• **ABOUT THIS EXERCISE**: Tell how many lines in the data hold "Plus", giving that figure alone.

Source data:

******************************

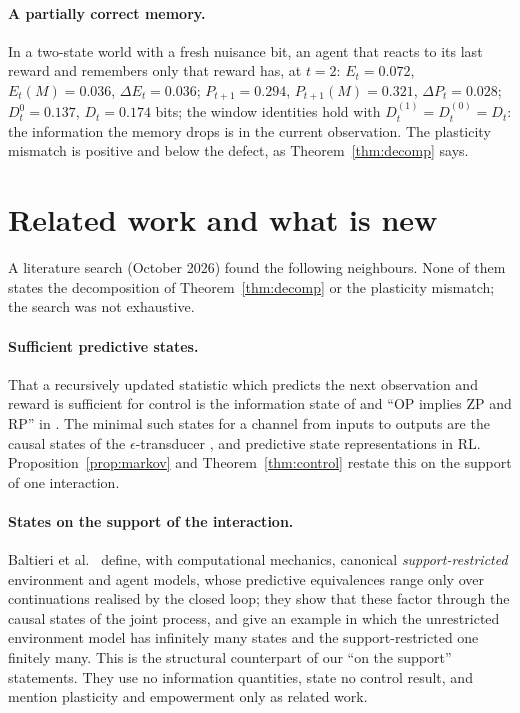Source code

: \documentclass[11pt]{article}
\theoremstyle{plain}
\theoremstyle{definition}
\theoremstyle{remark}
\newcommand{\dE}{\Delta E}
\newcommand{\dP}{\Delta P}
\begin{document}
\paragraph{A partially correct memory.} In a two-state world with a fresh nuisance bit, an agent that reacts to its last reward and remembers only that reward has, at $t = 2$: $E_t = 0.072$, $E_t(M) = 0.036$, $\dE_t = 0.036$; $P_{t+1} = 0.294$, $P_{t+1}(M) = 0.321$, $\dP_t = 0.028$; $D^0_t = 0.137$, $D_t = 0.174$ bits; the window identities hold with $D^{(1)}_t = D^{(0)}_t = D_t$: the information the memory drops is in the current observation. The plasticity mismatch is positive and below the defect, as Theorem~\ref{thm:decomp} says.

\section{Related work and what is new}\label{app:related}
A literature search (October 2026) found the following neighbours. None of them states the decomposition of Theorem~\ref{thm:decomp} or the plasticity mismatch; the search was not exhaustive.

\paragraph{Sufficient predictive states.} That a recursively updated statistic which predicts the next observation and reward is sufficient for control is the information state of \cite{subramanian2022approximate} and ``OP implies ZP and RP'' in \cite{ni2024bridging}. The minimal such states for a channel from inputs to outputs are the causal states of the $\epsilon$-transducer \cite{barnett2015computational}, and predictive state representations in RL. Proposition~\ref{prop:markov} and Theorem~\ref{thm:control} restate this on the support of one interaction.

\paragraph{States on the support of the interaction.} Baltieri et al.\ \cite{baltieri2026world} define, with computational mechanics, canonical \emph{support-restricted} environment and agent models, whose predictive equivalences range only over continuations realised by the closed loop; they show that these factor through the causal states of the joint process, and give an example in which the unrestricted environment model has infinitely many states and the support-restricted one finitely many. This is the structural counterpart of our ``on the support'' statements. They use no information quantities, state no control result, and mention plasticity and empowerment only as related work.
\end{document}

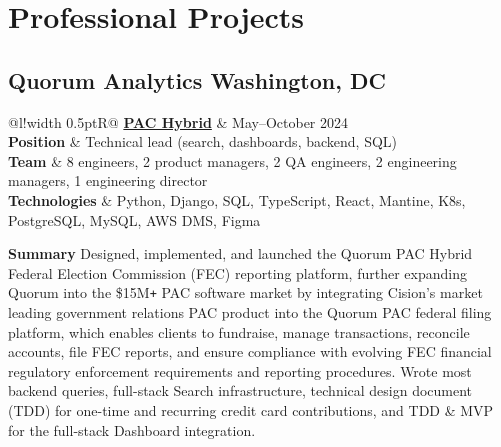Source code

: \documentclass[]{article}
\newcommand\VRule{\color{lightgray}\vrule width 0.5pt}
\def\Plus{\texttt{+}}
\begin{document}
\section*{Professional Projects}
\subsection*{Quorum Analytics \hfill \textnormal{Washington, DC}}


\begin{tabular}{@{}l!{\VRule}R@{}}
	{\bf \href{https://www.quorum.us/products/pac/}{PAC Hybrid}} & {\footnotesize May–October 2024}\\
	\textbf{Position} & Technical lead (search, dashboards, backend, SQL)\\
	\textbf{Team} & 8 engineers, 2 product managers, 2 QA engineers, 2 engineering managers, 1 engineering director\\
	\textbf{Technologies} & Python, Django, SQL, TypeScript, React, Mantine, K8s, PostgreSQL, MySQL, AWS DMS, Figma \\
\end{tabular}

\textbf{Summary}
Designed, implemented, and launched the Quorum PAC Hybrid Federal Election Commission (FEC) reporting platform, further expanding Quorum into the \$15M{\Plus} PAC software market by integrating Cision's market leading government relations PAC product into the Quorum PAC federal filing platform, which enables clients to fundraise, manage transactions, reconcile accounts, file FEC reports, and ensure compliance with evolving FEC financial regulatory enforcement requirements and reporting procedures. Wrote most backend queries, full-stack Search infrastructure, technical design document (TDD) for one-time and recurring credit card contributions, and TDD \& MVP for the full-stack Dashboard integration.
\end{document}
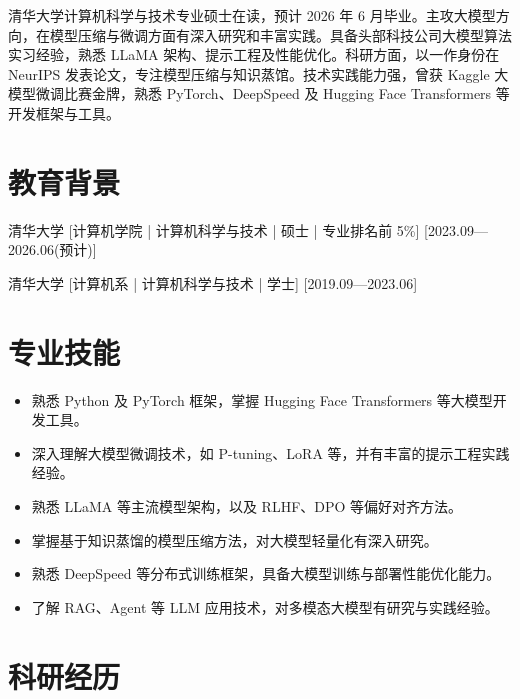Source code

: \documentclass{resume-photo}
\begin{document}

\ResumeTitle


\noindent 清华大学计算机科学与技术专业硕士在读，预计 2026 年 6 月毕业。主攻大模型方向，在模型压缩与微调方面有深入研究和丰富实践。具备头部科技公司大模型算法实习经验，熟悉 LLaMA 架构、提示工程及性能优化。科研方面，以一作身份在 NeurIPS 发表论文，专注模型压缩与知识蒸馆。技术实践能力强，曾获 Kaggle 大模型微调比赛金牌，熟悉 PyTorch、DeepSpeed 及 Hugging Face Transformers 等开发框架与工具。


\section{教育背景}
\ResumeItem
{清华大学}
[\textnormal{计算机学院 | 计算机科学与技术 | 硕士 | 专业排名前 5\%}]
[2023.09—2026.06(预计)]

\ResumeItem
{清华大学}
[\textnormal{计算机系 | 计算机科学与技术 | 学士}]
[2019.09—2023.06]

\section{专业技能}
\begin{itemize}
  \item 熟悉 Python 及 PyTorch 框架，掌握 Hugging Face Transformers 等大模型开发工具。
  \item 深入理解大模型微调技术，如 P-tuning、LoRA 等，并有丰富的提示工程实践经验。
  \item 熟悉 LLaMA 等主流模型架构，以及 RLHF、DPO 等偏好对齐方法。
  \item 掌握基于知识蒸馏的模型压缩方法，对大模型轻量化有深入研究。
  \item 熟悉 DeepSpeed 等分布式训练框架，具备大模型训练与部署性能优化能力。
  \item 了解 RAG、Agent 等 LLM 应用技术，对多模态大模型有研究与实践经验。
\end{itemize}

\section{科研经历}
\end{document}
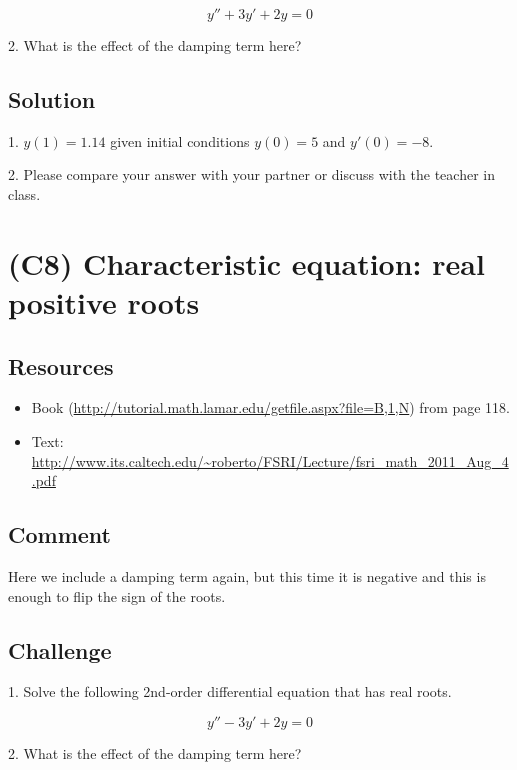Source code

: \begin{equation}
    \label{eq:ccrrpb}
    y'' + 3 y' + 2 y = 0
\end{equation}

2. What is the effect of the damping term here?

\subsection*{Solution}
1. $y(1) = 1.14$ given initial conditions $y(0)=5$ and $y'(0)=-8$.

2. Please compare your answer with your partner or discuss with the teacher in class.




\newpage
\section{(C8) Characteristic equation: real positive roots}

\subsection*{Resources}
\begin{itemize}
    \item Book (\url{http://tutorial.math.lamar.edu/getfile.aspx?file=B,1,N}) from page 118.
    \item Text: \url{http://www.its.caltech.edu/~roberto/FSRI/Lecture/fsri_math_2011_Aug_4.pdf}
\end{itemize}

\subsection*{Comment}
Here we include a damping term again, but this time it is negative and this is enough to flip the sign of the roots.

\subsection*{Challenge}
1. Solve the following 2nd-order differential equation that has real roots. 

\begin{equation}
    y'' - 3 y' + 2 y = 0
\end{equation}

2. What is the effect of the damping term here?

******************************

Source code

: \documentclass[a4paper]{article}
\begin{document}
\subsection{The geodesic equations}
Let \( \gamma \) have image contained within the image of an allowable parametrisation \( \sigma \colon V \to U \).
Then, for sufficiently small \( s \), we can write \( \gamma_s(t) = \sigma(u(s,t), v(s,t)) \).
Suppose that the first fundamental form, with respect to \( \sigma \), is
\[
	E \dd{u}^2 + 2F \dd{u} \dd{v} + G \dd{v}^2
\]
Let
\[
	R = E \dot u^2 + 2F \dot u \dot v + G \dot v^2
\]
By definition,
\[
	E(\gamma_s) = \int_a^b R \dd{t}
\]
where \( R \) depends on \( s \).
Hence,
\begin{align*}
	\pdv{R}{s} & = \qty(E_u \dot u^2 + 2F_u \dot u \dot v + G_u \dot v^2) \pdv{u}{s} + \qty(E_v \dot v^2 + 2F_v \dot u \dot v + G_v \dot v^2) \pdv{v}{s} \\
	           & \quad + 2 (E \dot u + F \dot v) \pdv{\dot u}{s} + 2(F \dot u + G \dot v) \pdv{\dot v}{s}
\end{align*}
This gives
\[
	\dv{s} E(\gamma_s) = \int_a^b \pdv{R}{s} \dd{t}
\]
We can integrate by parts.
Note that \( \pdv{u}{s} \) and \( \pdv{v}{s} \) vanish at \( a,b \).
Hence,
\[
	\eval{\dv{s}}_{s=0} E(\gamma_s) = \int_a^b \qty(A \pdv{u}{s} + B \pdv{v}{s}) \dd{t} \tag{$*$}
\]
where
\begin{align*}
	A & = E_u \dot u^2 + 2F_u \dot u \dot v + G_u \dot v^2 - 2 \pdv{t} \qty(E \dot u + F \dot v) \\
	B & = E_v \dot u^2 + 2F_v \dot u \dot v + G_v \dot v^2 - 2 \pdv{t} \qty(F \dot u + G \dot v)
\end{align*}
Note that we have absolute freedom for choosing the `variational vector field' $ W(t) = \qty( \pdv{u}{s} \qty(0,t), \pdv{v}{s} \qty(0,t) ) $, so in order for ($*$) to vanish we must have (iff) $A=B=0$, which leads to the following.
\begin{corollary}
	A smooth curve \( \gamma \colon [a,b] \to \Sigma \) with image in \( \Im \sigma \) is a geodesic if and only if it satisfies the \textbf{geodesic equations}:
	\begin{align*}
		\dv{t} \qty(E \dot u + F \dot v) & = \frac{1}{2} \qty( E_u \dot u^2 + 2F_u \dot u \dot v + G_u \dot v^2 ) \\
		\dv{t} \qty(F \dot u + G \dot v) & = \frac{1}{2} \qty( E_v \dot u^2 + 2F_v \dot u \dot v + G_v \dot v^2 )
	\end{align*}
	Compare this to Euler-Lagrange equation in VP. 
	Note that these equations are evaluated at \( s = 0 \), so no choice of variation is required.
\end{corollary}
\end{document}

******************************

• **WORKED SOLUTION**: 2